[STUDY MATERIAL Boundary: Start]
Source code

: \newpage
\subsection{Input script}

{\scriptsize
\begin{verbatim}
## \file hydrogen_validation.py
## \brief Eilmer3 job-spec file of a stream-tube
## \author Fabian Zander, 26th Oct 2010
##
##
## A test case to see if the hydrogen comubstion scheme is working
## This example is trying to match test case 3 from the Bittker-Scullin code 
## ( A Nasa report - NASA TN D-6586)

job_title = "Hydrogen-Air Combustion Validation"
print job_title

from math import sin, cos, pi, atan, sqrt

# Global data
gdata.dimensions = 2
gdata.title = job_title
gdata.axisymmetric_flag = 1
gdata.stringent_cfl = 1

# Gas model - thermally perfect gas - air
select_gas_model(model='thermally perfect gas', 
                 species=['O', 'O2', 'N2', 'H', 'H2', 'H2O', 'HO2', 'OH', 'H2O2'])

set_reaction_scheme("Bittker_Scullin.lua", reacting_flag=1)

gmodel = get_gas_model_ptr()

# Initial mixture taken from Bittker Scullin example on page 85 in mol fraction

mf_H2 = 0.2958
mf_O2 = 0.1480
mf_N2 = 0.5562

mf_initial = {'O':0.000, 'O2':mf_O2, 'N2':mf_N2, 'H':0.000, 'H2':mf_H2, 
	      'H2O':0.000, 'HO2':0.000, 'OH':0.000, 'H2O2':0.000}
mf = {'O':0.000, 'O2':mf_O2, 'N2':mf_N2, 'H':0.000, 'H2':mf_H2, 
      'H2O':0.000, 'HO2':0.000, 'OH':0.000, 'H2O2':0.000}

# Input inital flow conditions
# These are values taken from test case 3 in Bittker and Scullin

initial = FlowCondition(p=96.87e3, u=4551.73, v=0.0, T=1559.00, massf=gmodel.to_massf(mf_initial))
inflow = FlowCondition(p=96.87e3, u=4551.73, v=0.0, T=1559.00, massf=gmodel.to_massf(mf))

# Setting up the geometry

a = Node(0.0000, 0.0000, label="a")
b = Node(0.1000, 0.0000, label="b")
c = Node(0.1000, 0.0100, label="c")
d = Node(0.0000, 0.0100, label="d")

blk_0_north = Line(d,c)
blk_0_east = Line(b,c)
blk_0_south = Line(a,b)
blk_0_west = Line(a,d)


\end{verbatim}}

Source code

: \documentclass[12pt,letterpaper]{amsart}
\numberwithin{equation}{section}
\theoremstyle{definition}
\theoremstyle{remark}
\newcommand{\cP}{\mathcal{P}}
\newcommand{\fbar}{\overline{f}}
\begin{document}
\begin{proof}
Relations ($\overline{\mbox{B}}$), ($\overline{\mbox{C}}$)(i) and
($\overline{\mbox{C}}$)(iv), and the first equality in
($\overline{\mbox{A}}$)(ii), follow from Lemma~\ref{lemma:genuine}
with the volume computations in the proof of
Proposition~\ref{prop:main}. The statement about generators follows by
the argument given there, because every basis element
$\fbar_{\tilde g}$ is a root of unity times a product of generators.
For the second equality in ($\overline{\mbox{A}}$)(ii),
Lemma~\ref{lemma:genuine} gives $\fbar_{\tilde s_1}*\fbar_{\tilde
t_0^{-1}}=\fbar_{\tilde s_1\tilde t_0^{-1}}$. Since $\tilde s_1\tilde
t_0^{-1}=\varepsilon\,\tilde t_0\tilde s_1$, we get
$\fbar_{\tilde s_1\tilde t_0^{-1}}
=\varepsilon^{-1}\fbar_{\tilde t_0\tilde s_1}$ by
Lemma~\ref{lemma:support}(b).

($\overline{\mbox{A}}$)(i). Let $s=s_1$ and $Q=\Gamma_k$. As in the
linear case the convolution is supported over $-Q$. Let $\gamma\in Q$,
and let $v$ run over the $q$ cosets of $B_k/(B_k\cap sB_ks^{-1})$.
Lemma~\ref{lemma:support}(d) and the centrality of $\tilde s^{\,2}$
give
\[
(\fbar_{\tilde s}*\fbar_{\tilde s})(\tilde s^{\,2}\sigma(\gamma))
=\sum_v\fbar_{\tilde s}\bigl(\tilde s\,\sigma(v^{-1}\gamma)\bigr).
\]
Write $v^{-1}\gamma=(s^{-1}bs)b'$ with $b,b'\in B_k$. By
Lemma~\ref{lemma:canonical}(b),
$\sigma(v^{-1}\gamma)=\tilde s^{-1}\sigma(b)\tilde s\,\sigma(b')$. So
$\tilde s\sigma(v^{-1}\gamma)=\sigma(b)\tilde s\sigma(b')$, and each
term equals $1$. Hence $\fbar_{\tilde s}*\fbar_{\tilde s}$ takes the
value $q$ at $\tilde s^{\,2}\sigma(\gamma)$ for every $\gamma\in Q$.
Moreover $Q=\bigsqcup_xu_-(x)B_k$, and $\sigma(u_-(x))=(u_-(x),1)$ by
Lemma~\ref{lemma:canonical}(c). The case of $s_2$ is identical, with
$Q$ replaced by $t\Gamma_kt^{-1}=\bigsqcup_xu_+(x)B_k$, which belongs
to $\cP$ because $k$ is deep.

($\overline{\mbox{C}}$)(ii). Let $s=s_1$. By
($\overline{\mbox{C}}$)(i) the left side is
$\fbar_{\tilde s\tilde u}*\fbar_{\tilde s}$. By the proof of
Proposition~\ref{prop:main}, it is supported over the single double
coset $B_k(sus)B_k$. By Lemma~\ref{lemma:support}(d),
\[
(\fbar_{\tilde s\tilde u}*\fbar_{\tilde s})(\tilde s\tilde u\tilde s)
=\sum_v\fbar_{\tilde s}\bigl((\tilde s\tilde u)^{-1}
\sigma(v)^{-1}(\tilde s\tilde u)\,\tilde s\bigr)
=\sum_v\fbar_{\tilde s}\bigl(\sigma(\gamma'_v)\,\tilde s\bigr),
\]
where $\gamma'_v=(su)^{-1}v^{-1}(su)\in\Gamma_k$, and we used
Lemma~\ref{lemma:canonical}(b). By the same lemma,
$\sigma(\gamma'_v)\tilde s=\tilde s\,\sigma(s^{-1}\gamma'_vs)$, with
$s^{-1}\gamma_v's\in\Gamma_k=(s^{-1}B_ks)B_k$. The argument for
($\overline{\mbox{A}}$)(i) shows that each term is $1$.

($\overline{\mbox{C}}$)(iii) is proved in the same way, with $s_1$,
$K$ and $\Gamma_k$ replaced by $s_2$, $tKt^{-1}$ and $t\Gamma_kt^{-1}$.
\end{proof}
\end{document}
[STUDY MATERIAL Boundary: End]
[TASK TO COMPLETE] Set down the data in full, word for word.

[ANSWER]
Source code

: \newpage
\subsection{Input script}

{\scriptsize
\begin{verbatim}
## \file hydrogen_validation.py
## \brief Eilmer3 job-spec file of a stream-tube
## \author Fabian Zander, 26th Oct 2010
##
##
## A test case to see if the hydrogen comubstion scheme is working
## This example is trying to match test case 3 from the Bittker-Scullin code 
## ( A Nasa report - NASA TN D-6586)

job_title = "Hydrogen-Air Combustion Validation"
print job_title

from math import sin, cos, pi, atan, sqrt

# Global data
gdata.dimensions = 2
gdata.title = job_title
gdata.axisymmetric_flag = 1
gdata.stringent_cfl = 1

# Gas model - thermally perfect gas - air
select_gas_model(model='thermally perfect gas', 
                 species=['O', 'O2', 'N2', 'H', 'H2', 'H2O', 'HO2', 'OH', 'H2O2'])

set_reaction_scheme("Bittker_Scullin.lua", reacting_flag=1)

gmodel = get_gas_model_ptr()

# Initial mixture taken from Bittker Scullin example on page 85 in mol fraction

mf_H2 = 0.2958
mf_O2 = 0.1480
mf_N2 = 0.5562

mf_initial = {'O':0.000, 'O2':mf_O2, 'N2':mf_N2, 'H':0.000, 'H2':mf_H2, 
	      'H2O':0.000, 'HO2':0.000, 'OH':0.000, 'H2O2':0.000}
mf = {'O':0.000, 'O2':mf_O2, 'N2':mf_N2, 'H':0.000, 'H2':mf_H2, 
      'H2O':0.000, 'HO2':0.000, 'OH':0.000, 'H2O2':0.000}

# Input inital flow conditions
# These are values taken from test case 3 in Bittker and Scullin

initial = FlowCondition(p=96.87e3, u=4551.73, v=0.0, T=1559.00, massf=gmodel.to_massf(mf_initial))
inflow = FlowCondition(p=96.87e3, u=4551.73, v=0.0, T=1559.00, massf=gmodel.to_massf(mf))

# Setting up the geometry

a = Node(0.0000, 0.0000, label="a")
b = Node(0.1000, 0.0000, label="b")
c = Node(0.1000, 0.0100, label="c")
d = Node(0.0000, 0.0100, label="d")

blk_0_north = Line(d,c)
blk_0_east = Line(b,c)
blk_0_south = Line(a,b)
blk_0_west = Line(a,d)


\end{verbatim}}

Source code

: \documentclass[12pt,letterpaper]{amsart}
\numberwithin{equation}{section}
\theoremstyle{definition}
\theoremstyle{remark}
\newcommand{\cP}{\mathcal{P}}
\newcommand{\fbar}{\overline{f}}
\begin{document}
\begin{proof}
Relations ($\overline{\mbox{B}}$), ($\overline{\mbox{C}}$)(i) and
($\overline{\mbox{C}}$)(iv), and the first equality in
($\overline{\mbox{A}}$)(ii), follow from Lemma~\ref{lemma:genuine}
with the volume computations in the proof of
Proposition~\ref{prop:main}. The statement about generators follows by
the argument given there, because every basis element
$\fbar_{\tilde g}$ is a root of unity times a product of generators.
For the second equality in ($\overline{\mbox{A}}$)(ii),
Lemma~\ref{lemma:genuine} gives $\fbar_{\tilde s_1}*\fbar_{\tilde
t_0^{-1}}=\fbar_{\tilde s_1\tilde t_0^{-1}}$. Since $\tilde s_1\tilde
t_0^{-1}=\varepsilon\,\tilde t_0\tilde s_1$, we get
$\fbar_{\tilde s_1\tilde t_0^{-1}}
=\varepsilon^{-1}\fbar_{\tilde t_0\tilde s_1}$ by
Lemma~\ref{lemma:support}(b).

($\overline{\mbox{A}}$)(i). Let $s=s_1$ and $Q=\Gamma_k$. As in the
linear case the convolution is supported over $-Q$. Let $\gamma\in Q$,
and let $v$ run over the $q$ cosets of $B_k/(B_k\cap sB_ks^{-1})$.
Lemma~\ref{lemma:support}(d) and the centrality of $\tilde s^{\,2}$
give
\[
(\fbar_{\tilde s}*\fbar_{\tilde s})(\tilde s^{\,2}\sigma(\gamma))
=\sum_v\fbar_{\tilde s}\bigl(\tilde s\,\sigma(v^{-1}\gamma)\bigr).
\]
Write $v^{-1}\gamma=(s^{-1}bs)b'$ with $b,b'\in B_k$. By
Lemma~\ref{lemma:canonical}(b),
$\sigma(v^{-1}\gamma)=\tilde s^{-1}\sigma(b)\tilde s\,\sigma(b')$. So
$\tilde s\sigma(v^{-1}\gamma)=\sigma(b)\tilde s\sigma(b')$, and each
term equals $1$. Hence $\fbar_{\tilde s}*\fbar_{\tilde s}$ takes the
value $q$ at $\tilde s^{\,2}\sigma(\gamma)$ for every $\gamma\in Q$.
Moreover $Q=\bigsqcup_xu_-(x)B_k$, and $\sigma(u_-(x))=(u_-(x),1)$ by
Lemma~\ref{lemma:canonical}(c). The case of $s_2$ is identical, with
$Q$ replaced by $t\Gamma_kt^{-1}=\bigsqcup_xu_+(x)B_k$, which belongs
to $\cP$ because $k$ is deep.

($\overline{\mbox{C}}$)(ii). Let $s=s_1$. By
($\overline{\mbox{C}}$)(i) the left side is
$\fbar_{\tilde s\tilde u}*\fbar_{\tilde s}$. By the proof of
Proposition~\ref{prop:main}, it is supported over the single double
coset $B_k(sus)B_k$. By Lemma~\ref{lemma:support}(d),
\[
(\fbar_{\tilde s\tilde u}*\fbar_{\tilde s})(\tilde s\tilde u\tilde s)
=\sum_v\fbar_{\tilde s}\bigl((\tilde s\tilde u)^{-1}
\sigma(v)^{-1}(\tilde s\tilde u)\,\tilde s\bigr)
=\sum_v\fbar_{\tilde s}\bigl(\sigma(\gamma'_v)\,\tilde s\bigr),
\]
where $\gamma'_v=(su)^{-1}v^{-1}(su)\in\Gamma_k$, and we used
Lemma~\ref{lemma:canonical}(b). By the same lemma,
$\sigma(\gamma'_v)\tilde s=\tilde s\,\sigma(s^{-1}\gamma'_vs)$, with
$s^{-1}\gamma_v's\in\Gamma_k=(s^{-1}B_ks)B_k$. The argument for
($\overline{\mbox{A}}$)(i) shows that each term is $1$.

($\overline{\mbox{C}}$)(iii) is proved in the same way, with $s_1$,
$K$ and $\Gamma_k$ replaced by $s_2$, $tKt^{-1}$ and $t\Gamma_kt^{-1}$.
\end{proof}
\end{document}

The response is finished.